A week from today I will be back in
Haiti. This will be my second trip to a place I never imagined I
would go the first time. I am going to be visiting some future
partners for our Haiti Water Project and check in on some water
systems we previously installed. I can't lie...getting ready for this
trip has been really stressful. It has been stressful because I got
distracted and almost forgot why I am going. I tried to blame this
nagging feeling of being comfortable and semi-detached on everything
but what it was. I temporarily forgot that I am being given an
opportunity to go to a place that needs what I can bring...and it's
not necessarily clean water. It's hope...It's the hope we have in
Christ... to provide for...to love...to redeem...and to restore us. I
feel sad that it's so easy for me to lose sight of that sometimes.

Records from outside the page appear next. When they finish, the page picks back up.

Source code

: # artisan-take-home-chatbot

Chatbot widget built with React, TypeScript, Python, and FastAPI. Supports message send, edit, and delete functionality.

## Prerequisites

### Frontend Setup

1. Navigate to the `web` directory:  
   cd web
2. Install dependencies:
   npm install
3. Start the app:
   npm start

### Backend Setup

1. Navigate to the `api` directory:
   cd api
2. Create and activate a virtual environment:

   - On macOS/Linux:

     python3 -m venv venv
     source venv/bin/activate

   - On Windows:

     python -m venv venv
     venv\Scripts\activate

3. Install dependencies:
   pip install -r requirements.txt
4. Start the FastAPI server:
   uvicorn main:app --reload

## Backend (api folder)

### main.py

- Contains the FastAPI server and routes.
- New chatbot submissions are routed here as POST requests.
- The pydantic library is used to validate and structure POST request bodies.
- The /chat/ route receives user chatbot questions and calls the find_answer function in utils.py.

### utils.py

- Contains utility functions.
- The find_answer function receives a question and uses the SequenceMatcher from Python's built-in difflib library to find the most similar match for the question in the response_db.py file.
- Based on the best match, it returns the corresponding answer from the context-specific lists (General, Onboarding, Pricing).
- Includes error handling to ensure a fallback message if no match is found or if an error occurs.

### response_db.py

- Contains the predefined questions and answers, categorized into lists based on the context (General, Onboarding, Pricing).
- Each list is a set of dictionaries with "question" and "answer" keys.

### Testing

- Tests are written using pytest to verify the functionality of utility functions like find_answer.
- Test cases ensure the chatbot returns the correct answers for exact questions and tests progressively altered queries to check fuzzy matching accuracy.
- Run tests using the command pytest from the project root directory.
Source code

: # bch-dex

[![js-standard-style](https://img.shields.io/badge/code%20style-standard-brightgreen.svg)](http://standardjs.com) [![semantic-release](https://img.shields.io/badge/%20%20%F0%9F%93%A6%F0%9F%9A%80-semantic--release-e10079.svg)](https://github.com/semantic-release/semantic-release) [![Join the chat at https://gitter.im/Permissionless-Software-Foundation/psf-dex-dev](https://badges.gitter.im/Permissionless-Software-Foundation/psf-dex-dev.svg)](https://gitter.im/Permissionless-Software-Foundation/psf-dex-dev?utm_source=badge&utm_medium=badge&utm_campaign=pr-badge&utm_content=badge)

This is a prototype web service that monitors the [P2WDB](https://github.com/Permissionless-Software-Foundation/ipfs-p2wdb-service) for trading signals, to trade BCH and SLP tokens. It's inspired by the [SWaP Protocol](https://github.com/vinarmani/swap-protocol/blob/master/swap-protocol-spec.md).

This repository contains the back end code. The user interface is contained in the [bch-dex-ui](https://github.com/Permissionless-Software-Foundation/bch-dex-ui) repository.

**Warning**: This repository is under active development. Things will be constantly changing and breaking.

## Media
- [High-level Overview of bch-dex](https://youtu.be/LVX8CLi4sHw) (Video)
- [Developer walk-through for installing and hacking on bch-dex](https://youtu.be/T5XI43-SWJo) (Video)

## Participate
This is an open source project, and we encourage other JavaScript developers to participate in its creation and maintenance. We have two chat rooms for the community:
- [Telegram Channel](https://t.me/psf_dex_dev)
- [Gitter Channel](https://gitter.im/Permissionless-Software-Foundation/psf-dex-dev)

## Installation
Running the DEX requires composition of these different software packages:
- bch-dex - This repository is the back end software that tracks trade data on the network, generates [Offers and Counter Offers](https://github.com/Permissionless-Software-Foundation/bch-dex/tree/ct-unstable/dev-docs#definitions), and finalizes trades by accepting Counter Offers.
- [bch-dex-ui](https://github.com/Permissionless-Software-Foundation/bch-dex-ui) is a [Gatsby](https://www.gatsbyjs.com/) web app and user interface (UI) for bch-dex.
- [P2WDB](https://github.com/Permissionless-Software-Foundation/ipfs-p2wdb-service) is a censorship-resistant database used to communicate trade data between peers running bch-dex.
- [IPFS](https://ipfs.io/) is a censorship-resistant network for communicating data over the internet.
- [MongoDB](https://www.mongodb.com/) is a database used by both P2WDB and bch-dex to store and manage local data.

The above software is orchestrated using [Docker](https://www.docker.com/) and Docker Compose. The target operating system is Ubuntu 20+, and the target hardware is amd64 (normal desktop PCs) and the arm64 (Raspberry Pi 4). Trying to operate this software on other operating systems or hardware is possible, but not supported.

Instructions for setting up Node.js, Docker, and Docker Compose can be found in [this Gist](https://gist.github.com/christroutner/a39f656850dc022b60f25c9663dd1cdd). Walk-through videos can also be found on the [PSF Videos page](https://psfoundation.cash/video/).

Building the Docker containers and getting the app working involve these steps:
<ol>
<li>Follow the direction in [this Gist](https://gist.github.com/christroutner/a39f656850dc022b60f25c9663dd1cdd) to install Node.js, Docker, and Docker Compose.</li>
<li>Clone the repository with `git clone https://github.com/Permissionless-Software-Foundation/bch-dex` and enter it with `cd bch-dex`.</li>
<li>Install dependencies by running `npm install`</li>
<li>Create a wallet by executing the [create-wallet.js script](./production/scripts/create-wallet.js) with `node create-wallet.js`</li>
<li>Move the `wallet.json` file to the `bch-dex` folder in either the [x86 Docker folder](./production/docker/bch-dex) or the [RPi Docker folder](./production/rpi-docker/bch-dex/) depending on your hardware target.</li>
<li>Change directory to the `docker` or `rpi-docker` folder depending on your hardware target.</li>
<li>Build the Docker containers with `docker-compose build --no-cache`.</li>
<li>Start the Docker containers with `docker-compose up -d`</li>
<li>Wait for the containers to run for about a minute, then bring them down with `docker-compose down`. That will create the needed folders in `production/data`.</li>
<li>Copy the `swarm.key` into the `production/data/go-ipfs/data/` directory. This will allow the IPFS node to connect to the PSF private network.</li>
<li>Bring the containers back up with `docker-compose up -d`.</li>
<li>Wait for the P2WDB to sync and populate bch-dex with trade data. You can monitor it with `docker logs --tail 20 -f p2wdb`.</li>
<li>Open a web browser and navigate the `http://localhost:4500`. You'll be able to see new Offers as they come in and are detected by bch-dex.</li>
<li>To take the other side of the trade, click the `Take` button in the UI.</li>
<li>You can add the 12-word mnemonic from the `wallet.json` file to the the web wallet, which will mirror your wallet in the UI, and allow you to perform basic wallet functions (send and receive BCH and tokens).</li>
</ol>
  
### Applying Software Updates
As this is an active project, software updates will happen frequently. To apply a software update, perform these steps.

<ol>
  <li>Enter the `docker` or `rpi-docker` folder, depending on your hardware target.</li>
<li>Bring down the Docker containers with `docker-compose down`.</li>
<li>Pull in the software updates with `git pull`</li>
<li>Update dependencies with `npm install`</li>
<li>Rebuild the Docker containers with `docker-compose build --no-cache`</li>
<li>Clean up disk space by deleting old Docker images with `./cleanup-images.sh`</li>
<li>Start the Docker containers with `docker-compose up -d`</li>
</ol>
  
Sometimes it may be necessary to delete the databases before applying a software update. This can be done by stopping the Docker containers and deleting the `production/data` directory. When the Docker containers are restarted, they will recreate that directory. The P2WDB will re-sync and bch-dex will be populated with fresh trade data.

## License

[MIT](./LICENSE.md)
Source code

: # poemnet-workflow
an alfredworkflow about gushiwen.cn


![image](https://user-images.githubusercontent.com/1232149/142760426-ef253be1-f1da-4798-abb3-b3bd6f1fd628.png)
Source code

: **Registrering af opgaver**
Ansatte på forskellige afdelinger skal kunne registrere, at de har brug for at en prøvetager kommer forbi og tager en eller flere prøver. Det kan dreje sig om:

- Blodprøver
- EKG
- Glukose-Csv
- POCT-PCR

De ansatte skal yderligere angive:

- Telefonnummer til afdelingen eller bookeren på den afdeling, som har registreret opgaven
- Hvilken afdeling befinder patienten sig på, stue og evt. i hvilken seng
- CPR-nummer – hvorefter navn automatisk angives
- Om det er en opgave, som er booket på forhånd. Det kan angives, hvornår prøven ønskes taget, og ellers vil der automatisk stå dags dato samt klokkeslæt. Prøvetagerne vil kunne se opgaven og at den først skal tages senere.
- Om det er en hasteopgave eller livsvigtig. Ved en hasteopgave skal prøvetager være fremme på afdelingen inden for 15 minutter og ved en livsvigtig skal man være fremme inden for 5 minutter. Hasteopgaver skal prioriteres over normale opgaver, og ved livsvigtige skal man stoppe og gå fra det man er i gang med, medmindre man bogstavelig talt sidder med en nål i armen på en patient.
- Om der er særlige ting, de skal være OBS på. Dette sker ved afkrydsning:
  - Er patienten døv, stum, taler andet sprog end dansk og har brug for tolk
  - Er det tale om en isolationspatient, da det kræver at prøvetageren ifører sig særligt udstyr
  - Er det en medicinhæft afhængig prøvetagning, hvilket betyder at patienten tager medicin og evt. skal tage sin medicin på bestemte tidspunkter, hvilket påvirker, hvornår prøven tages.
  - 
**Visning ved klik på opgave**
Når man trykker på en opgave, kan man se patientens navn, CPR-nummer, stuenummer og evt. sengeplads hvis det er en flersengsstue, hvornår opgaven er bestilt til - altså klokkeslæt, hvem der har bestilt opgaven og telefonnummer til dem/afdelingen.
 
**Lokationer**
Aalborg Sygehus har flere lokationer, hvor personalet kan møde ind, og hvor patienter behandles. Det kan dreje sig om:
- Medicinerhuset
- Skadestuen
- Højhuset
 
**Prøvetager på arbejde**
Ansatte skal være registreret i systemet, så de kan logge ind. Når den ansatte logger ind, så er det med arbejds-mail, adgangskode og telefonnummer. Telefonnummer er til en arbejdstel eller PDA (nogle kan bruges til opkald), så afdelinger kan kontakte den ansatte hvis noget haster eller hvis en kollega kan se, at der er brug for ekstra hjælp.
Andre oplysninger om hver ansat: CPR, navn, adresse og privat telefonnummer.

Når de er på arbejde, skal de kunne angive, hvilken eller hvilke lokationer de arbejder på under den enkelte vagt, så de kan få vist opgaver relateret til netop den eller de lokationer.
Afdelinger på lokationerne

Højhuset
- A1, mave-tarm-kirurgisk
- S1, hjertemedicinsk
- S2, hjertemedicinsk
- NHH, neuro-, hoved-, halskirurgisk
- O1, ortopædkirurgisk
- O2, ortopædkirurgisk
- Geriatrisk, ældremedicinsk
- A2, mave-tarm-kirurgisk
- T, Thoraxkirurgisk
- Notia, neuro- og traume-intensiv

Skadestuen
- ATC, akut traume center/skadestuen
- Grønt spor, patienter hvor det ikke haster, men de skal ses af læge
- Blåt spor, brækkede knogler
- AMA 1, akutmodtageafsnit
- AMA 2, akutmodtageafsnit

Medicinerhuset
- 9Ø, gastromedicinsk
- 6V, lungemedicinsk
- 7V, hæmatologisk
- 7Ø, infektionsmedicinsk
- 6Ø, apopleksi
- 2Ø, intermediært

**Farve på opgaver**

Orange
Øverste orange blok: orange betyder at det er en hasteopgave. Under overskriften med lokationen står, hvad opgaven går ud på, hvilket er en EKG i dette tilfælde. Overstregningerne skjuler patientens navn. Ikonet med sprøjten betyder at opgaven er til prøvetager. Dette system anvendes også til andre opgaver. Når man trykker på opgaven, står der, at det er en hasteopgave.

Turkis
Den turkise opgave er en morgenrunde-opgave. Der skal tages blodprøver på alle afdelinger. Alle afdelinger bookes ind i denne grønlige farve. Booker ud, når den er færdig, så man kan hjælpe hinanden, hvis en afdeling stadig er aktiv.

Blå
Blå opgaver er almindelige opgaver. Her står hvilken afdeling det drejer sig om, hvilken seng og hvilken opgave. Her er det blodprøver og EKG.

It's so easy to be distracted by things that are inconsequential and
limited in scope in our lives. We have this interesting thing about
going back to places that have done something to us...impacted
us...wrecked us in some way. There is this primal pull...this urge
that speaks to our soul. I have this theory that we are looking for
something we lost...something left behind and in returning we hope to
find. Whether joy...peace...innocence...hope or even faith, there is
something we seek. My wife says, for her, that place is the
ocean...any ocean. Something speaks to her very deeply there and
something happens. Of course, we know that “something” is God.
There is a transformation and renewal of spirit. For me my place is
an unlikely place...a place of profound stereotypes of poverty and
where injustices are carved deeply into their national identity and
psyches...that place is Haiti. Mother
Teresa once said, “When
I look into the eyes of the poor I have an eerie feeling that Jesus
is staring right back at me.”
Jesus himself stated that when we are with the poor we are with him.
That certainly is true in Haiti. I both feel and see that played out
everywhere I look while there. Honestly, it rattles my cage. It
rattles that cage that many of us live in...have put ourselves in.
That cage is not only a metaphor for our comfortable minimal risk
lives but for our churches. The purpose of a cage is to protect what
is outside of it as much as what is inside. We become comfortable and
secure knowing there is minimal risk and danger both in our lives and
churches. Oswald Chambers wrote,
“Let
the attitude of your life be a continual willingness to "go out"
in dependence upon God, and your life will have a sacred and
inexpressible charm about it that is very satisfying to Jesus. You
must learn to "go out" through your convictions, creeds, or
experiences until you come to the point in your faith where there is
nothing between yourself and God.”
Clearly,
we know God is calling us to “go out”...but we resist.
It's just so easy to just slip back into living a vanilla,
homogenized, and gluten free life. I feel pretty safe in saying that
really isn't what Jesus is calling us to. To
really follow Jesus is to live dangerously because it involves really
loving people, and often times those that are not like us...sometimes
very different. If we truly care and want to be agents of
transformation, we must be willing to boldly take the risk of loving
others despite the possibility that it will be difficult, frustrating
and tiring. I need to be reminded of that sometimes...I need to be
reawakened. How does Jesus do that ? He shakes us. How does He shake
us ? He calls to come out of the cage...our self-imposed prisons and
go to risky places and love and serve those in need. In Matthew 25:
35-40, Jesus said,
'For
I was hungry and you gave me something to eat, I was thirsty and you
gave me something to drink, I was a stranger and you invited me in, I
needed clothes and you clothed me, I was sick and you looked after
me, I was in prison and you came to visit me.’
“Then
the righteous will answer him, ‘Lord, when did we see you hungry
and feed you, or thirsty and give you something to drink? When did we
see you a stranger and invite you in, or needing clothes and clothe
you? When did we see you sick or in prison and go to visit you?’“The King will reply, ‘Truly I tell you, whatever you did for one of the least of these brothers and sisters of mine, you did for me.’
To
just stand and be present among both the physical brokenness and the
brokenness of others lives in Haiti is a reminder of what truly
matters. I don't really know about anyone else, but that reminder
couldn't have come at a better time for me.